Claire Mabey:The words avant-garde and experimental are often used to describe your novels. I wondered if that’s how you see them? Are you writing in an avant-garde tradition?
David Keenan: Well, I mean, I’m a big fan of a lot of avant-garde literature, but no, I don’t particularly think of my novels as being experimental. I mean, I’m not writing Finnegan’s Wake, by any means. I think that 20th century literature was exciting as it was filled with possibilities. I still think there’s so much that can be done with the novelistic form, so I think that I’m just doing what novels did in the 20th century.
I’m still very interested in narrative, but one thing that I am trying to do with my novels is to approach the quality of music: there’s a musicality to them. And I guess that one of the things that maybe separates my novels is that they’re not novels of ideas, at all. I never start a book trying to put forward an idea, ever. My books are never there to make points. I think if your book is about making a point, once you’ve got to that point, your book is over. I think my books are beyond ideas. So for me, it’s like an act of faith. I start writing to see what wants to speak, you know, and if it was as simple as an idea, I would be disappointed.
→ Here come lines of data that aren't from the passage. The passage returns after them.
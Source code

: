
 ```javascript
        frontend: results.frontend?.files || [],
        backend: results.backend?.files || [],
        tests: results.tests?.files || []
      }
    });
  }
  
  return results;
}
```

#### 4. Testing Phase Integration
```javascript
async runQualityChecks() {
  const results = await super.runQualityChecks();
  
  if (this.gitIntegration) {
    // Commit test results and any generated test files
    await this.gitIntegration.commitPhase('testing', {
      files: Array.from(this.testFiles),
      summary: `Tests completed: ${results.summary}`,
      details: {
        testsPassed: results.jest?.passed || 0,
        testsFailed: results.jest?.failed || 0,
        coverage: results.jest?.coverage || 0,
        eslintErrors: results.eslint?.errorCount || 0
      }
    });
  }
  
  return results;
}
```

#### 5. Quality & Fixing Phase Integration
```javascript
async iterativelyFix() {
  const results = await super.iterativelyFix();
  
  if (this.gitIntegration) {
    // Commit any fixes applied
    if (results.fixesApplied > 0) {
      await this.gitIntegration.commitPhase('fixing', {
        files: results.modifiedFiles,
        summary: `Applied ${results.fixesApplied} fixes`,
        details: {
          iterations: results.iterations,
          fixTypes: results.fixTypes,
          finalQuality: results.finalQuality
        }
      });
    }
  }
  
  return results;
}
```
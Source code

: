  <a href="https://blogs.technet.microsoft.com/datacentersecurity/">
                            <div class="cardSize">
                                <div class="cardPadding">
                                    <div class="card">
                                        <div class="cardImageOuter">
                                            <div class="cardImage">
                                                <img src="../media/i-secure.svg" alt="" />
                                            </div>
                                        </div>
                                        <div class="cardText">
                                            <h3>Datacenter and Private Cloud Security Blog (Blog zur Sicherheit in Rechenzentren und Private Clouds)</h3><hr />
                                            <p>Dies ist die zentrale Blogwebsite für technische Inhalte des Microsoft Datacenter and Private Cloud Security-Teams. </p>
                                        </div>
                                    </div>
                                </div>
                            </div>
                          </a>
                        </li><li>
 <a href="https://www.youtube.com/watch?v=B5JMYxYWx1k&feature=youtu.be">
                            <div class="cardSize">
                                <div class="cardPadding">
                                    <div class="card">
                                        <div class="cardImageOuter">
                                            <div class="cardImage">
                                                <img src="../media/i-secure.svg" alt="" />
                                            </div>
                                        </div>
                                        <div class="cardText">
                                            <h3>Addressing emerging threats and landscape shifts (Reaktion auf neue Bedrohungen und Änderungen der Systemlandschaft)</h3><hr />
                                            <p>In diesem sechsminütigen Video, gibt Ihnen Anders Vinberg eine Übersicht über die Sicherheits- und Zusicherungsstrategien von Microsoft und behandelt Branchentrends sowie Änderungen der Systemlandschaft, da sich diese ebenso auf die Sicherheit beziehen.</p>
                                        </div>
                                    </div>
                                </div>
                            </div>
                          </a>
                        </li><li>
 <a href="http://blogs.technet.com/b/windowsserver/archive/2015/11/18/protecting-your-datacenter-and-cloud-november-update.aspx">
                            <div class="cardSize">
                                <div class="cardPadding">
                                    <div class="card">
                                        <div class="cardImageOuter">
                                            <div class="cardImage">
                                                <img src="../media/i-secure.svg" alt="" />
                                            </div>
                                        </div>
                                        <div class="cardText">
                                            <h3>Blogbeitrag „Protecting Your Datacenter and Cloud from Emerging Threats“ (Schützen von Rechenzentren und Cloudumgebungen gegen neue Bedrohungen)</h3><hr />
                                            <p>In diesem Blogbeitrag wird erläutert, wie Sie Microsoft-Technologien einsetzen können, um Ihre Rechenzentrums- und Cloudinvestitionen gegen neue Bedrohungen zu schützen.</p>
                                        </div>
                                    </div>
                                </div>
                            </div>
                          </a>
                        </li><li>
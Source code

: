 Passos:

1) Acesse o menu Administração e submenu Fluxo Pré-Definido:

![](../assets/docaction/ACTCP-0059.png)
I always think if you can kind of sum up your book easily in a sentence then maybe you should just leave it, maybe we don’t need the book to get to that point?
That’s a refreshing approach. I loved your novel Xstabeth – particularly the disciples or the devotees, the followers of the book, woven through the story, trying to make sense of the core text. But, speaking of ideas… where did Xstabeth come from?
Well, the honest answer is I don’t know. With my first two books, This Is Memorial Device and For The Good Times, there’s something explicable about them. I always knew I would write a book of gratitude, about growing up in a small town and discovering art and music and the brave people that made art in a small town. And I always knew that at some point, I would write about young men during The Troubles because that’s how my father and his brothers grew up. I always loved their language. They were people who couldn’t read or write but they had an amazing way of telling stories, so I always knew my book would be about young, illiterate men growing up at that time. But those are the only books I’d ever mapped out.
But after those books I took a break from that, and began writing books that had no point, genuinely no point to make. So what happened with Xstabeth is that a good friend of mine, the late Andrew Weatherall, a DJ, was thinking about starting up a publishing company called Convenanza named after the festival that he put together every year in Carcassonne in the south of France. He asked if I had anything that may be interesting to be the first book. I began looking through my hard drive and I came across Xstabeth. When I began reading it, I had no memory at all of writing it, genuinely no memory. I mean, I’m pretty sure it was me. That I was present when that book was written, but the actual specifics of putting it together or, or even living in that voice…
So it really appeared to me like a magical book. William Blake has this idea of prophetic books. I’m a huge Blakehead, but always slightly misunderstood what Blake meant by prophetic because I mistakenly took the idea of a prophecy. I thought that prophetic works were books looking into the future. But what I’ve come to understand is that prophetic books, are books literally spoken out of the air. They’re like dictation, you become this scribe. I always compare my role to Metatron, the angel that stands on the right hand side of God and takes down what happens. So I’m just basically taking down everything that happens. Xstabeth in a way is almost like giving a name to the entity that was generated in that book.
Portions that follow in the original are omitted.